Royalty rate estimated: Initially, Motorola had sought from Microsoft as much as $4 billion a year for use of its standard, essential wireless and video patents, while Microsoft argued its rival deserved about $1 million a year. Judge Robart decided that appropriate payment was about $1.8 million.19

B. Apple v. Motorola (N.D. Illinois, Eastern Division, No. 1:11-cv-08540)

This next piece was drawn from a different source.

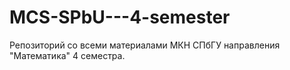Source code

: # MCS-SPbU---4-semester
Репозиторий со всеми материалами МКН СПбГУ направления "Математика" 4 семестра.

The parties filed patent infringement lawsuits in October 2010 after prior licensing negotiations failed. Some of these infringement actions were consolidated in a case before Judge Posner. Apple asserted Motorola infringed claims of four nonstandard- essential patents, while Motorola asserted Apple infringed claims of one patent that was essential to the Universal Mobile Telecommunications Standard (UMTS, a 3G cellular standard). As the trial date approached, Judge Posner excluded all of the parties' respective expert testimony on damages. Since neither party could prove an entitlement to damages, Judge Posner tentatively canceled the jury trial, finding that it would make little sense to hold a jury trial on infringement liability if a party could not receive relief. However, he allowed the parties to submit further briefing, including relating to the potential for equitable remedies such as injunctive relief. Because Motorola asserted an SEP that was encumbered by a FRAND licensing commitment, Judge Posner specifically requested that Motorola address the bearing of FRAND on the injunction analysis.20

In his opinion, Judge Posner found that neither Motorola nor Apple was entitled to damages or an injunction, and dismissed the case with prejudice. In addressing Motorola's damages claims, he set forth a clear opinion of what he considers to be the proper way to determine a reasonable royalty for SEPs:

"The proper method of computing a FRAND royalty starts with what the cost to the licensee would have been of obtaining, just before the patented invention was declared essential to compliance with the industry standard, a license for the function performed by the patent. That cost would be a measure of the value of the patent qua patent. But once a patent becomes essential to a standard, the patentee's bargaining power surges because a prospective licensee has no alternative to licensing the patent; he is at the patentee's mercy. The purpose of the FRAND requirements, the validity of which Motorola doesn't question, is to confine the patentee's royalty demand to the value conferred by the patent itself as distinct from the additional value—the hold-up value—conferred by the patent's being designated as standard-essential."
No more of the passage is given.